Heat oil over medium-high heat Add cold rice and pour beaten egg over top. Let cook until egg just starts to set, then mix well. Add fried rice seasoning and shrimp (soy sauce if desired) and continue cooking until rice begins to brown.

You can substitute 2 C cold cooked instant or long-grain rice. You can also substitute reconstituted powdered egg for whole eggs.

SOUTHWESTERN RICE

by: Sonny

1/16/00 8:45 PM

Look for Knorr brand "Chicken with Tomato" bouillon. Each cube makes two Cs of broth, just the right amount for 1 dry C of rice. Fry the rice first in a little oil until it turns light golden brown. Then stir into boiling bouillon, turn down the heat and simmer for 17 minutes. You can use this with Mexican or Cajun recipes.

STEW WITH GREEN PEPPERS

by: Dragoona

1/18/00 1:22 am

3 lb. boned buffalo cut into 1-1/2 " cubes

1 T salt

1 medium sized dried hot red chili pepper, crushed

5 1/2 C. of hominy (can use canned and use the juice)

Flour for dusting

2 cloves of garlic, peeled and crushed

2 T oil

2 t oregano

1/4 t black pepper

1/2 C. minced fresh parsley

6 dried juniper berries, crushed

6 green peppers, washed, cored and quartered

2 yellow onions, peeled and chopped

1 qt of water.

Roll the buffalo cubes in flour. Brown slowly on all sides in oil in heavy kettle. As the meat browns add black pepper and crushed juniper berries.

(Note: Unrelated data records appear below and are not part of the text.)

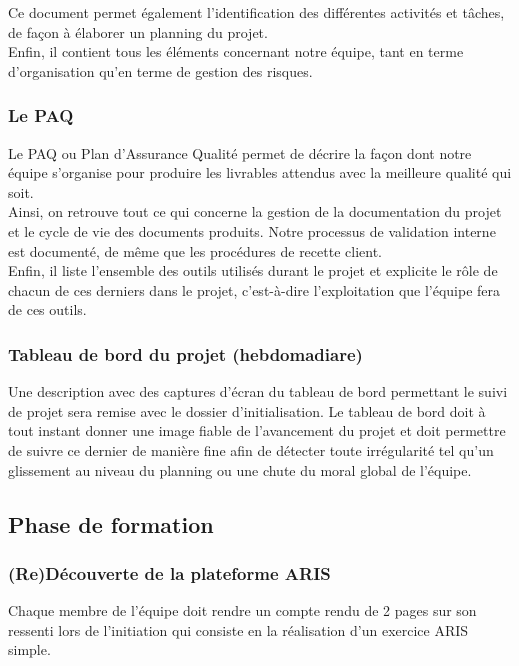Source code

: Ce document permet également l’identification des différentes activités et tâches, de façon à élaborer un planning du projet. \\

Enfin, il contient tous les éléments concernant notre équipe, tant en terme d’organisation qu’en terme de gestion des risques.

\subsubsection{Le PAQ}

Le PAQ ou Plan d’Assurance Qualité permet de décrire la façon dont notre équipe s’organise pour produire les livrables attendus avec la meilleure qualité qui soit. \\

Ainsi, on retrouve tout ce qui concerne la gestion de la documentation du projet et le cycle de vie des documents produits. Notre processus de validation interne est documenté, de même que les procédures de recette client. \\

Enfin, il liste l’ensemble des outils utilisés durant le projet et explicite le rôle de chacun de ces derniers dans le projet, c’est-à-dire l’exploitation que l’équipe fera de ces outils.

\subsubsection{Tableau de bord du projet (hebdomadiare)}

Une description avec des captures d’écran du tableau de bord permettant le suivi de projet sera remise avec le dossier d’initialisation. Le tableau de bord doit à tout instant donner une image fiable de l’avancement du projet et doit permettre de suivre ce dernier de manière fine afin de détecter toute irrégularité tel qu’un glissement au niveau du planning ou une chute du moral global de l’équipe.

\subsection{Phase de formation}

\subsubsection{(Re)Découverte de la plateforme ARIS}

Chaque membre de l’équipe doit rendre un compte rendu de 2 pages sur son ressenti lors de l’initiation qui consiste en la réalisation d’un exercice ARIS simple.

Drain meat on towels to drain. In the same kettle sauté the onions 'til golden, return meat to kettle.  

Mix in the remaining ingredients; cover and simmer for 1-1/2 hrs. Stir every once in awhile.

Serve with fresh frybread.

Substitute beef or lamb if you like

MUSHROOM RECIPES

by: Dragoona

1/18/00 1:33 am

*Stuffed Mushrooms*

1. 10 to 12 Large button mushrooms, cleaned and stemmed (wipe them off with a clean towel rather than washing them for more flavor).

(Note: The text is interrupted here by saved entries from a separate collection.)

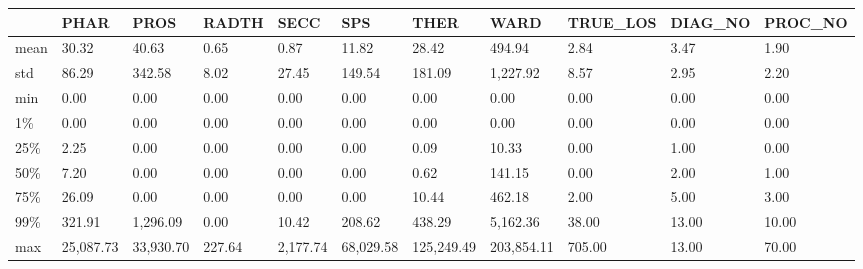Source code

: \begin{tabular}{lllllllllll}
\toprule
{} &       PHAR &       PROS &   RADTH &      SECC &        SPS &        THER &        WARD & TRUE\_LOS & DIAG\_NO & PROC\_NO \\
\midrule
mean &      30.32 &      40.63 &    0.65 &      0.87 &      11.82 &       28.42 &      494.94 &     2.84 &    3.47 &    1.90 \\
std  &      86.29 &     342.58 &    8.02 &     27.45 &     149.54 &      181.09 &    1,227.92 &     8.57 &    2.95 &    2.20 \\
min  &       0.00 &       0.00 &    0.00 &      0.00 &       0.00 &        0.00 &        0.00 &     0.00 &    0.00 &    0.00 \\
1\%   &       0.00 &       0.00 &    0.00 &      0.00 &       0.00 &        0.00 &        0.00 &     0.00 &    0.00 &    0.00 \\
25\%  &       2.25 &       0.00 &    0.00 &      0.00 &       0.00 &        0.09 &       10.33 &     0.00 &    1.00 &    0.00 \\
50\%  &       7.20 &       0.00 &    0.00 &      0.00 &       0.00 &        0.62 &      141.15 &     0.00 &    2.00 &    1.00 \\
75\%  &      26.09 &       0.00 &    0.00 &      0.00 &       0.00 &       10.44 &      462.18 &     2.00 &    5.00 &    3.00 \\
99\%  &     321.91 &   1,296.09 &    0.00 &     10.42 &     208.62 &      438.29 &    5,162.36 &    38.00 &   13.00 &   10.00 \\
max  &  25,087.73 &  33,930.70 &  227.64 &  2,177.74 &  68,029.58 &  125,249.49 &  203,854.11 &   705.00 &   13.00 &   70.00 \\
\bottomrule
\end{tabular}
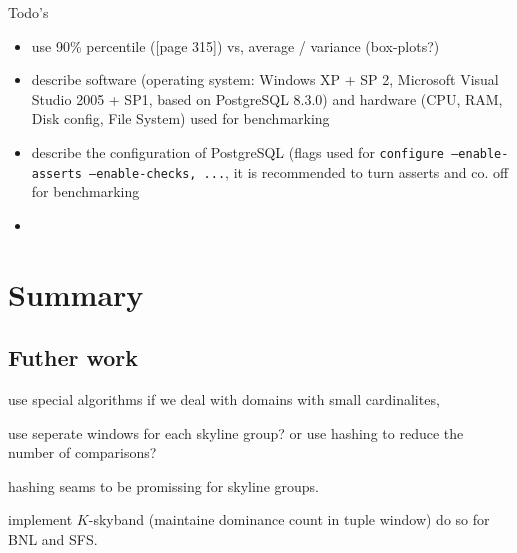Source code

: Todo's

\begin{itemize}
\item use 90\% percentile (\citep{Gray1993}[page 315]) vs, average / variance (box-plots?)
\item describe software (operating system: Windows XP + SP 2, Microsoft Visual Studio 2005 + SP1, based on PostgreSQL 8.3.0) and hardware (CPU, RAM, Disk config, File System) used for benchmarking

\item describe the configuration of PostgreSQL (flags used for \texttt{configure --enable-asserts --enable-checks, ...}, it is recommended to turn asserts and co. off for benchmarking

\item {}
\end{itemize}



\chapter*{Summary\revision}
\section{Futher work}

use special algorithms if we deal with domains with small cardinalites, \citep{Preisinger2006, Preisinger2007, Morse2007}

use seperate windows for each skyline group? or use hashing to reduce the number of comparisons?

hashing seams to be promissing for skyline groups.

implement $K$-skyband (maintaine dominance count in tuple window) do so for BNL and SFS.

2. Place mushrooms on a cookie sheet and brush lightly with vegetable oil or olive oil

3. Mix dried breadcrumbs - approx. 1/2 C, parmesan cheese about 2 T, 1 finely minced garlic and about 2 stalks fresh parsley or about 1 t, add the finely diced stems.

4. Stuff the buttons with the breadcrumb mixture and brush with oil.

5. Bake at 350 degrees approximately 20 minutes until tender.

Easy and good side dish.

*Portabella Mushrooms*

2 or 3 good sized Portabella mushrooms or tree mushrooms if available. Slice in thin slices

 1 Italian sweet pepper seeded and cut in strips

 1 green pepper, seeded and cut in strips

1 medium mushroom sliced

Sauté in just a little olive oil until vegetables turn color. Good served on French bread...or, stuff fry bread with it

WILD RICE & MUSHROOM SOUP

by: Dragoona

1/18/00 1:41 am

12 ounces fresh wild mushrooms (such as chanterelle, morel, porcini, shiitake, portabella, and/or oyster) cleaned and sliced

1 small onion, finely chopped

1 teaspoon thyme

2 teaspoons sunflower oil

1 rib celery, diced

2 garlic cloves, minced

6 Cs vegetable stock

1/4 C sherry or red wine (optional)

1/3 C wild rice

1 carrot, diced

 

In a large pot over medium high heat, sauté onion in oil until translucent, about 4 minutes.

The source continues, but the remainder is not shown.